Task instructions:
When copying the data below, keep only the lines from the one with "Buildings such as the Church of" through the one with "8. Selecione **Criar**.", word for word, and skip the pictures.

Task data:

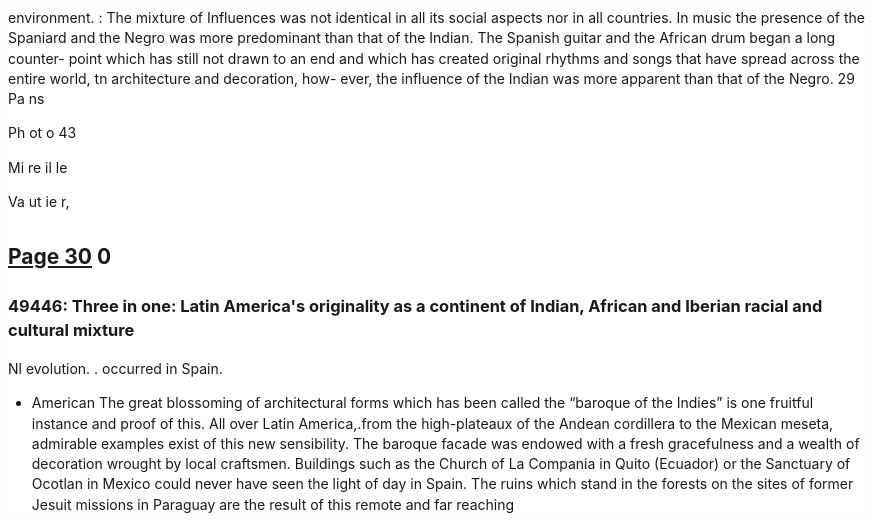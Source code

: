 environment. : 
The mixture of Influences was not 
identical in all its social aspects nor 
in all countries. In music the presence 
of the Spaniard and the Negro was 
more predominant than that of the 
Indian. The Spanish guitar and the 
African drum began a long counter- 
point which has still not drawn to an 
end and which has created original 
rhythms and songs that have spread 
across the entire world, 
tn architecture and decoration, how- 
ever, the influence of the Indian was 
more apparent than that of the Negro. 
29 
Pa
ns
 
Ph
ot
o 
43
 
Mi
re
il
le
 
Va
ut
ie
r,

## [Page 30](https://demo.humlab.umu.se/courier/074819engo.pdf#page=30) 0

### 49446: Three in one: Latin America's originality as a continent of Indian, African and Iberian racial and cultural mixture

Nl 
evolution. 
. occurred in Spain. 
- American 
The great blossoming of architectural 
forms which has been called the 
“baroque of the Indies” is one fruitful 
instance and proof of this. All over 
Latin America,.from the high-plateaux 
of the Andean cordillera to the 
Mexican meseta, admirable examples 
exist of this new sensibility. The 
baroque facade was endowed with a 
fresh gracefulness and a wealth of 
decoration wrought by local craftsmen. 
Buildings such as the Church of 
La Compania in Quito (Ecuador) or 
the Sanctuary of Ocotlan in Mexico 
could never have seen the light of 
day in Spain. The ruins which stand 
in the forests on the sites of former 
Jesuit missions in Paraguay are the 
result of this remote and far reaching 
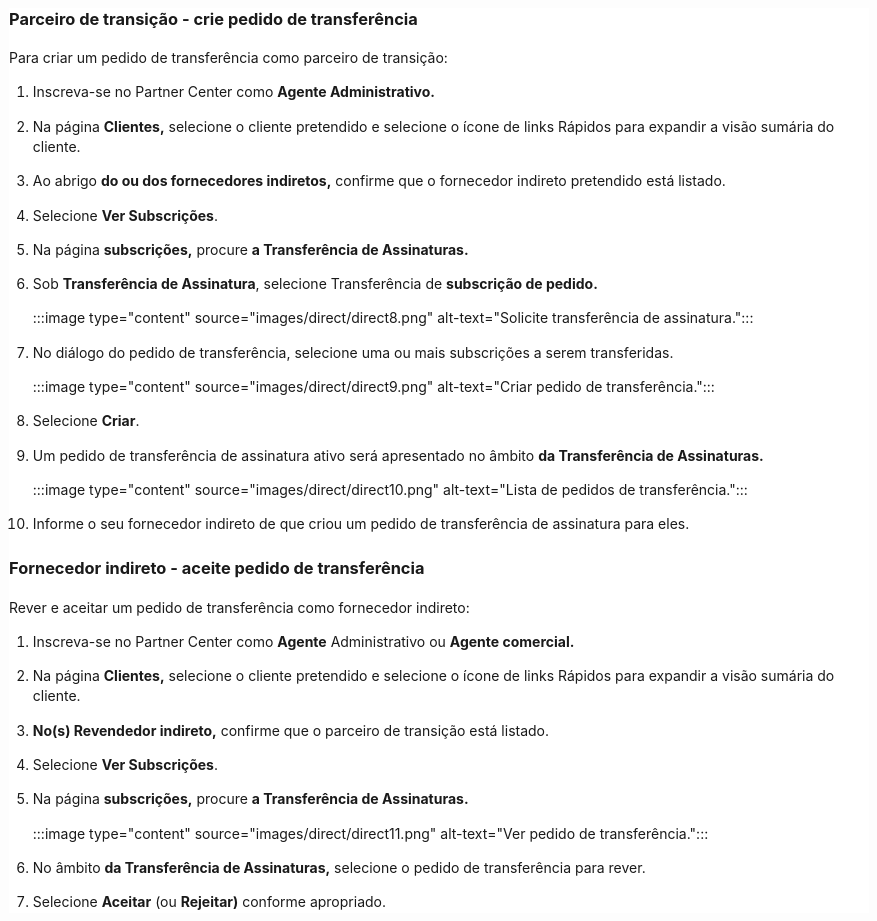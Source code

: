 ### <a name="transitioning-partner---create-transfer-request"></a>Parceiro de transição - crie pedido de transferência

Para criar um pedido de transferência como parceiro de transição:

1. Inscreva-se no Partner Center como **Agente Administrativo.**

2. Na página **Clientes,** selecione o cliente pretendido e selecione o ícone de links Rápidos para expandir a visão sumária do cliente.

3. Ao abrigo **do ou dos fornecedores indiretos,** confirme que o fornecedor indireto pretendido está listado.

4. Selecione **Ver Subscrições**.

5. Na página **subscrições,** procure **a Transferência de Assinaturas.**

6. Sob **Transferência de Assinatura**, selecione Transferência de **subscrição de pedido.**

    :::image type="content" source="images/direct/direct8.png" alt-text="Solicite transferência de assinatura.":::

7. No diálogo do pedido de transferência, selecione uma ou mais subscrições a serem transferidas.

    :::image type="content" source="images/direct/direct9.png" alt-text="Criar pedido de transferência.":::

8. Selecione **Criar**.

9. Um pedido de transferência de assinatura ativo será apresentado no âmbito **da Transferência de Assinaturas.**

    :::image type="content" source="images/direct/direct10.png" alt-text="Lista de pedidos de transferência.":::

10. Informe o seu fornecedor indireto de que criou um pedido de transferência de assinatura para eles.

### <a name="indirect-provider---accept-transfer-request"></a>Fornecedor indireto - aceite pedido de transferência

Rever e aceitar um pedido de transferência como fornecedor indireto:

1. Inscreva-se no Partner Center como **Agente** Administrativo ou **Agente comercial.**

2. Na página **Clientes,** selecione o cliente pretendido e selecione o ícone de links Rápidos para expandir a visão sumária do cliente.

3. **No(s) Revendedor indireto,** confirme que o parceiro de transição está listado.

4. Selecione **Ver Subscrições**.

5. Na página **subscrições,** procure **a Transferência de Assinaturas.**

    :::image type="content" source="images/direct/direct11.png" alt-text="Ver pedido de transferência.":::

6. No âmbito **da Transferência de Assinaturas,** selecione o pedido de transferência para rever.

7. Selecione **Aceitar** (ou **Rejeitar)** conforme apropriado.
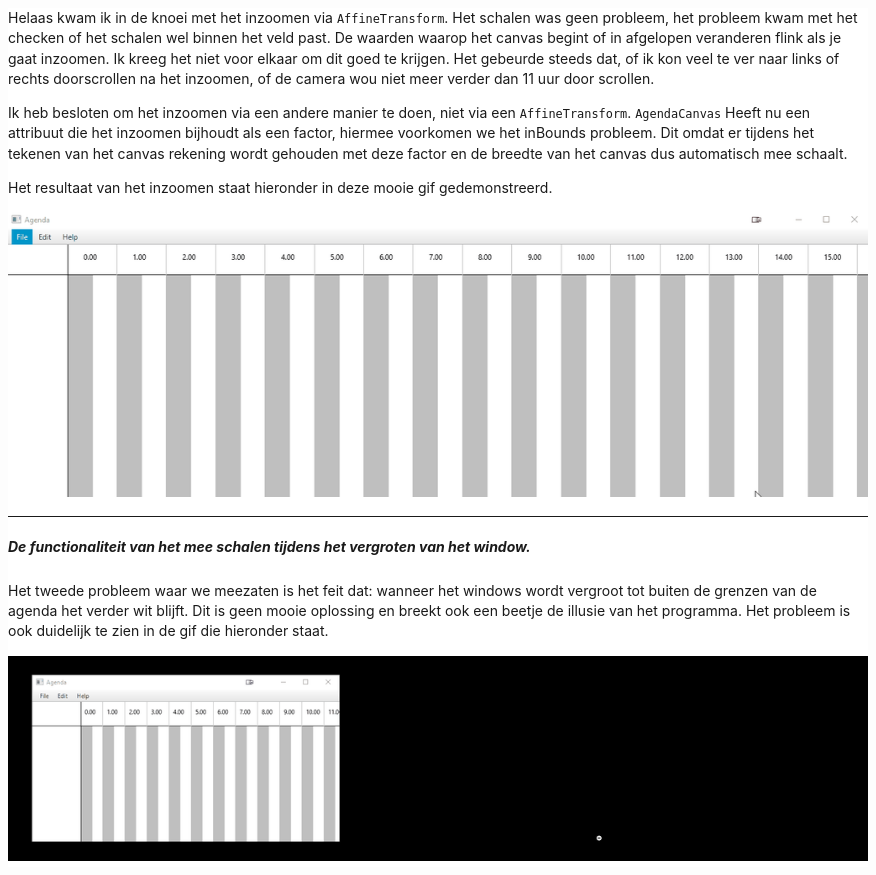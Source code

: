Helaas kwam ik in de knoei met het inzoomen via `AffineTransform`. Het schalen was geen probleem, het probleem kwam met
het checken of het schalen wel binnen het veld past. De waarden waarop het canvas begint of in afgelopen veranderen
flink als je gaat inzoomen. Ik kreeg het niet voor elkaar om dit goed te krijgen. Het gebeurde steeds dat, of ik kon
veel te ver naar links of rechts doorscrollen na het inzoomen, of de camera wou niet meer verder dan 11 uur door
scrollen.

Ik heb besloten om het inzoomen via een andere manier te doen, niet via een `AffineTransform`. `AgendaCanvas` Heeft nu
een attribuut die het inzoomen bijhoudt als een factor, hiermee voorkomen we het inBounds probleem. Dit omdat er tijdens
het tekenen van het canvas rekening wordt gehouden met deze factor en de breedte van het canvas dus automatisch mee
schaalt.

Het resultaat van het inzoomen staat hieronder in deze mooie gif gedemonstreerd.

![](Images/Zooming%20with%20alt+scroll.gif)

---

##### De functionaliteit van het mee schalen tijdens het vergroten van het window.

Het tweede probleem waar we meezaten is het feit dat: wanneer het windows wordt vergroot tot buiten de grenzen van de
agenda het verder wit blijft. Dit is geen mooie oplossing en breekt ook een beetje de illusie van het programma. Het
probleem is ook duidelijk te zien in de gif die hieronder staat.

![](Images/Out%20of%20bounds.gif)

Result for this exercise:
Buildings such as the Church of 
La Compania in Quito (Ecuador) or 
the Sanctuary of Ocotlan in Mexico 
could never have seen the light of 
day in Spain. The ruins which stand 
in the forests on the sites of former 
Jesuit missions in Paraguay are the 
result of this remote and far reaching 
Source code

: ### <a name="transitioning-partner---create-transfer-request"></a>Parceiro de transição - crie pedido de transferência

Para criar um pedido de transferência como parceiro de transição:

1. Inscreva-se no Partner Center como **Agente Administrativo.**

2. Na página **Clientes,** selecione o cliente pretendido e selecione o ícone de links Rápidos para expandir a visão sumária do cliente.

3. Ao abrigo **do ou dos fornecedores indiretos,** confirme que o fornecedor indireto pretendido está listado.

4. Selecione **Ver Subscrições**.

5. Na página **subscrições,** procure **a Transferência de Assinaturas.**

6. Sob **Transferência de Assinatura**, selecione Transferência de **subscrição de pedido.**

    :::image type="content" source="images/direct/direct8.png" alt-text="Solicite transferência de assinatura.":::

7. No diálogo do pedido de transferência, selecione uma ou mais subscrições a serem transferidas.

    :::image type="content" source="images/direct/direct9.png" alt-text="Criar pedido de transferência.":::

8. Selecione **Criar**.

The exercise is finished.